You can analyze Apple’s (NASDAQ:AAPL) handset market share all you want.
You can mull its guidance for the second calendar quarter until the cows come home too.
In fact, you can get a third-party legal opinion on its serial patent lawsuits, digest the potential impact of its $100 billion stock buyback and debate the pros and cons of the company’s decision to offer lower-priced products.
But none of it will actually help you handicap where the stock’s apt to go next.
A few of you already know where I’m going with this. I’m willing to bet most of you, however, are wondering how I can effectively say “don’t bother worrying about any of the usual things that matter.”
I’m not crazy (at least not for this reason). I’m just an observer. But I’m here wtih an observation that could make or save you some money.
Apple’s been a decisive winner since early 2009. That’s when the current bull market began, and when the iPhone began its transformation into a cultural icon as well as king of the smartphones. Beginning in early 2012, though, AAPL shares took on a life of their own, rallying 72% over the course of the first nine months of that year.
It was a huge and uncharacteristic shift in momentum, visually as well as numerically. Yet, few seemed to care at the time, since the company was doing well and — hey, a rising stock never stops rising, right? No need to be distracted by pesky details like future prospects, competition or market saturation.
Headlines like Kiplinger’s “Apple Stock is Still Cheap” were the norm all the way through mid-September … right before AAPL began a 40% pullback. [Note to self: A ‘cheap’ stock doesn't do you any good if it’s in the verge of a 40% meltdown.]
Questions were posed over the course of the pullback. They started slowly at first, but the deeper the knife cut, the more we heard investors query (to no one in particular) how and why AAPL could dole out such a seemingly impossible selloff, and when would it all end.

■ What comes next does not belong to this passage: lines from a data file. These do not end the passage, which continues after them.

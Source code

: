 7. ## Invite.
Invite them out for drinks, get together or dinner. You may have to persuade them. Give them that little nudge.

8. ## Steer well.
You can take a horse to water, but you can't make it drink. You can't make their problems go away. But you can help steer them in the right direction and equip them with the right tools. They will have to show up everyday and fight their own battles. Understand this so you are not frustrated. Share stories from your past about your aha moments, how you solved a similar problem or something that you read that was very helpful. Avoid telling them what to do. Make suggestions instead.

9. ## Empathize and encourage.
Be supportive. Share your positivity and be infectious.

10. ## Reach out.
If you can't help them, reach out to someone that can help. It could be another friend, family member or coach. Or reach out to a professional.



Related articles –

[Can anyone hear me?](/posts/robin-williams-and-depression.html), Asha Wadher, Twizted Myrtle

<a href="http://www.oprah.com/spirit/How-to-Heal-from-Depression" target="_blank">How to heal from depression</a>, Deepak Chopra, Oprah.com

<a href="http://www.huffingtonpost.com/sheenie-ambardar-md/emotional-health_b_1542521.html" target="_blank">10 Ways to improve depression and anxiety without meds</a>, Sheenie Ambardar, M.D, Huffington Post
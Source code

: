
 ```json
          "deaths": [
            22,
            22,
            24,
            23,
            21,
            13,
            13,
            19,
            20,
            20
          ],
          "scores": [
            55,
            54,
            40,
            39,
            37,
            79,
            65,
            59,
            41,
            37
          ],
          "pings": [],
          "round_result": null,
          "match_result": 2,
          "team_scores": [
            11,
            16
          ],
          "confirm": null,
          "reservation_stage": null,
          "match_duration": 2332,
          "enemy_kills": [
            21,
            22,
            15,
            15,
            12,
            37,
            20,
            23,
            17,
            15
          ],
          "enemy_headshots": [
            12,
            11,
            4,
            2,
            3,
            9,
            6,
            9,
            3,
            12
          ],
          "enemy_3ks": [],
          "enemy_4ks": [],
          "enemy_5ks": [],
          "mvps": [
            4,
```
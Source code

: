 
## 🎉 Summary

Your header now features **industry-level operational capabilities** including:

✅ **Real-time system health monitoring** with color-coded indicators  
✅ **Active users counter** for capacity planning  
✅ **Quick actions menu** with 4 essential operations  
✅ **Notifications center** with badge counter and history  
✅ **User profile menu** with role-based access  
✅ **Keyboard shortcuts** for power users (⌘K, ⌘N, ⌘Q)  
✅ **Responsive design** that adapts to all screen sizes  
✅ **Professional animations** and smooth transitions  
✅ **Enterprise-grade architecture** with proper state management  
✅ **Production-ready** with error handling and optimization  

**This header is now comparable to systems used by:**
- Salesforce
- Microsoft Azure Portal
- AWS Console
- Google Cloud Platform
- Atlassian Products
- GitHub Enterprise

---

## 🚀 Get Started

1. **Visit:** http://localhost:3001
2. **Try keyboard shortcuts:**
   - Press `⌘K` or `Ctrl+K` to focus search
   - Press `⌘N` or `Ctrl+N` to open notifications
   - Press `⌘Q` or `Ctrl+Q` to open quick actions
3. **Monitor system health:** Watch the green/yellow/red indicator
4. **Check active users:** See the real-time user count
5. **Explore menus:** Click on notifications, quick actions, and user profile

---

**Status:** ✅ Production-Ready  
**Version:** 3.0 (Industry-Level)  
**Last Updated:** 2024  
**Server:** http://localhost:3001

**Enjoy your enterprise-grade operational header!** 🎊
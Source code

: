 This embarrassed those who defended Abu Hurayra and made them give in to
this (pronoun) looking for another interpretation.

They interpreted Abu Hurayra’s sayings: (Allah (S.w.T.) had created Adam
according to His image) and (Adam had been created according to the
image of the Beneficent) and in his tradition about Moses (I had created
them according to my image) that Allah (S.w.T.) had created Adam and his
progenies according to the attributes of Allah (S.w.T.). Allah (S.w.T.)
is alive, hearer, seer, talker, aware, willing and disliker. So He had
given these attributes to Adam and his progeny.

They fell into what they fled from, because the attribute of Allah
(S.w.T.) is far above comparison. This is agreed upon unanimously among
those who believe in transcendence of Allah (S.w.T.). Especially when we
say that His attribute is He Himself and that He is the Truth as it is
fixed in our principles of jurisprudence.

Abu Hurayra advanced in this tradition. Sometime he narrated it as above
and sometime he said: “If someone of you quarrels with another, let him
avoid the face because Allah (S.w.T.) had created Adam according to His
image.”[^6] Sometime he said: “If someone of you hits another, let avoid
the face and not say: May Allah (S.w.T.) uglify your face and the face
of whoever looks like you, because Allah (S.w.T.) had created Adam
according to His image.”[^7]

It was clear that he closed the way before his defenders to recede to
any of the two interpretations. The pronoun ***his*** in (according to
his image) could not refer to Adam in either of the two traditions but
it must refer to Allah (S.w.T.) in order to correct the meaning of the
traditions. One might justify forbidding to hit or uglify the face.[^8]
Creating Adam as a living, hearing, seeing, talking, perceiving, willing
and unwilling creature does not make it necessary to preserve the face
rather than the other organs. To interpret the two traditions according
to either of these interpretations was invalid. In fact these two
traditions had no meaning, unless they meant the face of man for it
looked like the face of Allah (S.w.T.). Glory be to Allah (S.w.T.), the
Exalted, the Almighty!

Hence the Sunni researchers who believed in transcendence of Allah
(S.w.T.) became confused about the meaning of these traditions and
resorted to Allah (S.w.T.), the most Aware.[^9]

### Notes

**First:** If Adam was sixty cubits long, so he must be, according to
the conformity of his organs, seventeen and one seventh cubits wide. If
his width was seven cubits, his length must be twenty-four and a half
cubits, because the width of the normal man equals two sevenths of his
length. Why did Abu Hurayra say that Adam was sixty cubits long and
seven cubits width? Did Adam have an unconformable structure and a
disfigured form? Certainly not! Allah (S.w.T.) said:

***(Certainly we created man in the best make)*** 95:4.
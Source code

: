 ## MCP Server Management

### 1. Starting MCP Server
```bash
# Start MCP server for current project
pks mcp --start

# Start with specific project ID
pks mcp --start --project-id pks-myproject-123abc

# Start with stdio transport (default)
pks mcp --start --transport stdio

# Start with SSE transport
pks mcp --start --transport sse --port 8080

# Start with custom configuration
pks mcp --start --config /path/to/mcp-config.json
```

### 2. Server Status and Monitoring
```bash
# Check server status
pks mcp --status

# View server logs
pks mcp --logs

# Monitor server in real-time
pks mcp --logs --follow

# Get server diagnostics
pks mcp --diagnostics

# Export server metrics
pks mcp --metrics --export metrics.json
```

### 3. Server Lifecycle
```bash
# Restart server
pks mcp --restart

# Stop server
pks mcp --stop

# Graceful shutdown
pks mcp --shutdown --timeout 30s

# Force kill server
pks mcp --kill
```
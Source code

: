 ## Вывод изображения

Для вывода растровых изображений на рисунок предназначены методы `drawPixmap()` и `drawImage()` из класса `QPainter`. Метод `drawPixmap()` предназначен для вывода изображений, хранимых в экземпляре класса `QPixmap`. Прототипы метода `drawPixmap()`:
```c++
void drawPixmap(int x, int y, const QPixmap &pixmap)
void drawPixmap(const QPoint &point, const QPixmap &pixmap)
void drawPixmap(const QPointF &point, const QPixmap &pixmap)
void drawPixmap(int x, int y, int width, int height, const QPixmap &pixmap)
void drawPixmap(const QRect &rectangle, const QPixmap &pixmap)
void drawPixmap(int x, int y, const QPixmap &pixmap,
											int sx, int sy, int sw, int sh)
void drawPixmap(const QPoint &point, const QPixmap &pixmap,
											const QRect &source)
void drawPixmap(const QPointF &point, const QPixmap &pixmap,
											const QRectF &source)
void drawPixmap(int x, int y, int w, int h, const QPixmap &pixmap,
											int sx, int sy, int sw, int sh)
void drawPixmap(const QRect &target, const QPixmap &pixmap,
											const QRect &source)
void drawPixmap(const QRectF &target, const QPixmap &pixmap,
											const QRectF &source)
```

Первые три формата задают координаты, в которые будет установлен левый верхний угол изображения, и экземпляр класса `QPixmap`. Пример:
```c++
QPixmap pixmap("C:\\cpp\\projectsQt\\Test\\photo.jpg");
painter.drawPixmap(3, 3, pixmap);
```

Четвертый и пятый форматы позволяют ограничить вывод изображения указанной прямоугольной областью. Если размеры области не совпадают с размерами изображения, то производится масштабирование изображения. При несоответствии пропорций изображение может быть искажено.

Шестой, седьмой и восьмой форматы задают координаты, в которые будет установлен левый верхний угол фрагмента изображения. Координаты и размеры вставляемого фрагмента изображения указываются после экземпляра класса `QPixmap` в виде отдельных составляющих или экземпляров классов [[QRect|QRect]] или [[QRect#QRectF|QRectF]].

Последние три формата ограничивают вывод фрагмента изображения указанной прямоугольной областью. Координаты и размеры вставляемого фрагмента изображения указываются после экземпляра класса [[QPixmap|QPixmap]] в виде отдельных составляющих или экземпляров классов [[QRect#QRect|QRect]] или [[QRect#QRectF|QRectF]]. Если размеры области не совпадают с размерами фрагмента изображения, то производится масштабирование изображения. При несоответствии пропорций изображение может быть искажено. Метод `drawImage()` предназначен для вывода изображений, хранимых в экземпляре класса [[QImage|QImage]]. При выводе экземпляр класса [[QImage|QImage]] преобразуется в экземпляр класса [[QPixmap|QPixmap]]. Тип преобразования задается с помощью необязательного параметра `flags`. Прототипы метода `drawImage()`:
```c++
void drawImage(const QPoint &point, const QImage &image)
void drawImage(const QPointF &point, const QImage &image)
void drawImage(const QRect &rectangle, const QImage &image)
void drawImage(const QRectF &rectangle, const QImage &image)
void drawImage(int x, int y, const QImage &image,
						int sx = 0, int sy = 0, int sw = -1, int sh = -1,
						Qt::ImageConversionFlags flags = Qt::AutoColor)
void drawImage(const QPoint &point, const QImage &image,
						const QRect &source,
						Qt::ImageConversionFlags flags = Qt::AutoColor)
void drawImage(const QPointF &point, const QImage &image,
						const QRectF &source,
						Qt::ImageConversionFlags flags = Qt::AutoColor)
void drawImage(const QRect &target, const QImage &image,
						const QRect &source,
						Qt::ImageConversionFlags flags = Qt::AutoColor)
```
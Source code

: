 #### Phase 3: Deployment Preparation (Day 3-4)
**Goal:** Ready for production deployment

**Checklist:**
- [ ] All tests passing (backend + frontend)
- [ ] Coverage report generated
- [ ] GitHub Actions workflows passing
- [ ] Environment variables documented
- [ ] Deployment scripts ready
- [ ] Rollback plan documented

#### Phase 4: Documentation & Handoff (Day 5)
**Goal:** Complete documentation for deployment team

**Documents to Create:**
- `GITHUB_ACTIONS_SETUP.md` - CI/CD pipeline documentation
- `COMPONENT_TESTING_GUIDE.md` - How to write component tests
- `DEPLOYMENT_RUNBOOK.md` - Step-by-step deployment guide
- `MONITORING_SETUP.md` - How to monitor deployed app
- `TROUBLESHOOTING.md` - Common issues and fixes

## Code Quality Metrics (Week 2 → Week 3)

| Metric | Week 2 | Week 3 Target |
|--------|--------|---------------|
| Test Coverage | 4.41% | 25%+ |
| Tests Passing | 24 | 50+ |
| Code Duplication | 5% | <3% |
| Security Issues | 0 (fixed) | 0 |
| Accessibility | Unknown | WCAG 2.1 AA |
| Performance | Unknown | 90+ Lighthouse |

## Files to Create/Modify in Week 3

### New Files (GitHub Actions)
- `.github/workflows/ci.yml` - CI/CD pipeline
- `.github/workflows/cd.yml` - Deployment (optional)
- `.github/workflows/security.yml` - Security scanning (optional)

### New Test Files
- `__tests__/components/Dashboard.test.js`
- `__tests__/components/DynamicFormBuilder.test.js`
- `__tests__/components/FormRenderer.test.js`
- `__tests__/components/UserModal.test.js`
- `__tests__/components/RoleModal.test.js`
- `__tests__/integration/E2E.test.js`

Eventually — after six months of losses — the market simply accepted defeat. Goldman downgraded Apple to an outright ‘sell’ on April 2. Apple’s Vice President of Operations, Jeff Williams, sold nearly $1 million worth of stock. Just a few days ago Business Insider published a no-minced-words commentary with a headline of “Expect Ugly Guidance,” referring to Apple’s calendar Q2.
It leaves little doubt that the market had finally decided to collectively hate the stock as much as it loved it less than a year earlier. Of course, AAPL has gained nearly 15% since mid-April, when the market finally threw in the towel.
The irony? Apple’s earnings growth rate wasn’t abnormally strong in 2012, nor has it been unusually weak since September when the stock began its meltdown. It was (wait for it … wait for it) perception, hype, greed, fear and assumption that detached the stock from its underlying company, and made the stock itself the story.
There’s nothing inherently wrong with that, but not recognizing that reality has been bad news for a lot of investors’ portfolios.
It’s a rarity for a stock to become “bigger than life itself” and create a mania that commands the market rather than responds to investor opinion, but it can happen from time to time.
Enron was one such story, regardless of its ugly, fraud-laden ending. Groupon (NASDAQ:GRPN) was another. Traders couldn’t wait to get their hands on the e-coupon name before the late-2011 IPO, largely fueled by the fact that the media wouldn’t shut up about it.
Since the stock went public, though, it’s doled out little but disappointment. Facebook (NYSE:FB) comes to mind as well, though none of these stocks seem to have garnered and kept … no … consumed investors as much as Apple has since the beginning of 2012.
All of those intense and action-inducing opinions, however — no matter what prompts them — present problems. Opinions are often irrational and can be quick to change.
If you don’t believe it, just go back and look at the recent chart of AAPL. That wild ride doesn’t even come close to mirroring the company’s underlying fundamentals.
The moral of the story is this: If you own Apple or are on the verge of trading it, just know that you’re not betting on corporate results. You’re betting on the market’s mood.
There’s nothing wrong with that, but ignoring the reality could have some unfortunate consequences.
As of this writing, James Brumley did not own a position in any of the aforementioned securities.